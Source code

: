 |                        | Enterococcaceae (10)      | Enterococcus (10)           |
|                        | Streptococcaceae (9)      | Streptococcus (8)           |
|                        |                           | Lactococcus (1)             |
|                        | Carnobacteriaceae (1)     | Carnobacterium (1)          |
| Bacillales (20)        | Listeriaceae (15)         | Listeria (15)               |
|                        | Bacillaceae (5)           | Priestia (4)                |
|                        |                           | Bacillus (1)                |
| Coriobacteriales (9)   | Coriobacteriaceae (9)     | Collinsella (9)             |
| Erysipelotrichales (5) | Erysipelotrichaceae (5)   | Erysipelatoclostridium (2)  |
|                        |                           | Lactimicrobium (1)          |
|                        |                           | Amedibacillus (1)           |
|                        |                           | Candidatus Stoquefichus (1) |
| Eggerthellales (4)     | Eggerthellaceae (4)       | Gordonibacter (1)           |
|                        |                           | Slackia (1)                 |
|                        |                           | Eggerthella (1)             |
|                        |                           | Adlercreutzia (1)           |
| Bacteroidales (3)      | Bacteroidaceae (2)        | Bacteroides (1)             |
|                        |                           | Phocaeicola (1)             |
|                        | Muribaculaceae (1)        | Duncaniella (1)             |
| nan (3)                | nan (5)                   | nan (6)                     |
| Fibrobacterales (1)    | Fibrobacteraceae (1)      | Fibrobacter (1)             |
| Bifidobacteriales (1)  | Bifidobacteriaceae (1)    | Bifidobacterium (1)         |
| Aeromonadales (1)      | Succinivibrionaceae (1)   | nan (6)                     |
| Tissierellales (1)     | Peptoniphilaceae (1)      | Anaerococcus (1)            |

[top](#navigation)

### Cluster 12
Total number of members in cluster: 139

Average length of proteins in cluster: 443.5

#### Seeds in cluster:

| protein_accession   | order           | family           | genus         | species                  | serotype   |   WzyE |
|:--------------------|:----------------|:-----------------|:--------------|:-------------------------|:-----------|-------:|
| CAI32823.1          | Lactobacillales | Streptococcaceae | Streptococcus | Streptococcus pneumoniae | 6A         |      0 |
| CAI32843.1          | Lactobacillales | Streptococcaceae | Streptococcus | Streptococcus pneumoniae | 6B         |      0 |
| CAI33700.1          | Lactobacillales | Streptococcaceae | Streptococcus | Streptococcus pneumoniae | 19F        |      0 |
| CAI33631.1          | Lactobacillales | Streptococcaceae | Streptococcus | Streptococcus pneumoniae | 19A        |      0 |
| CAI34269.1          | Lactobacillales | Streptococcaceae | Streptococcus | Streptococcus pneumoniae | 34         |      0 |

TASK DIRECTIONS: Produce the material above again, word for word.

WRITTEN ANSWER:
Source code

: |                        | Enterococcaceae (10)      | Enterococcus (10)           |
|                        | Streptococcaceae (9)      | Streptococcus (8)           |
|                        |                           | Lactococcus (1)             |
|                        | Carnobacteriaceae (1)     | Carnobacterium (1)          |
| Bacillales (20)        | Listeriaceae (15)         | Listeria (15)               |
|                        | Bacillaceae (5)           | Priestia (4)                |
|                        |                           | Bacillus (1)                |
| Coriobacteriales (9)   | Coriobacteriaceae (9)     | Collinsella (9)             |
| Erysipelotrichales (5) | Erysipelotrichaceae (5)   | Erysipelatoclostridium (2)  |
|                        |                           | Lactimicrobium (1)          |
|                        |                           | Amedibacillus (1)           |
|                        |                           | Candidatus Stoquefichus (1) |
| Eggerthellales (4)     | Eggerthellaceae (4)       | Gordonibacter (1)           |
|                        |                           | Slackia (1)                 |
|                        |                           | Eggerthella (1)             |
|                        |                           | Adlercreutzia (1)           |
| Bacteroidales (3)      | Bacteroidaceae (2)        | Bacteroides (1)             |
|                        |                           | Phocaeicola (1)             |
|                        | Muribaculaceae (1)        | Duncaniella (1)             |
| nan (3)                | nan (5)                   | nan (6)                     |
| Fibrobacterales (1)    | Fibrobacteraceae (1)      | Fibrobacter (1)             |
| Bifidobacteriales (1)  | Bifidobacteriaceae (1)    | Bifidobacterium (1)         |
| Aeromonadales (1)      | Succinivibrionaceae (1)   | nan (6)                     |
| Tissierellales (1)     | Peptoniphilaceae (1)      | Anaerococcus (1)            |

[top](#navigation)

### Cluster 12
Total number of members in cluster: 139

Average length of proteins in cluster: 443.5

#### Seeds in cluster:

| protein_accession   | order           | family           | genus         | species                  | serotype   |   WzyE |
|:--------------------|:----------------|:-----------------|:--------------|:-------------------------|:-----------|-------:|
| CAI32823.1          | Lactobacillales | Streptococcaceae | Streptococcus | Streptococcus pneumoniae | 6A         |      0 |
| CAI32843.1          | Lactobacillales | Streptococcaceae | Streptococcus | Streptococcus pneumoniae | 6B         |      0 |
| CAI33700.1          | Lactobacillales | Streptococcaceae | Streptococcus | Streptococcus pneumoniae | 19F        |      0 |
| CAI33631.1          | Lactobacillales | Streptococcaceae | Streptococcus | Streptococcus pneumoniae | 19A        |      0 |
| CAI34269.1          | Lactobacillales | Streptococcaceae | Streptococcus | Streptococcus pneumoniae | 34         |      0 |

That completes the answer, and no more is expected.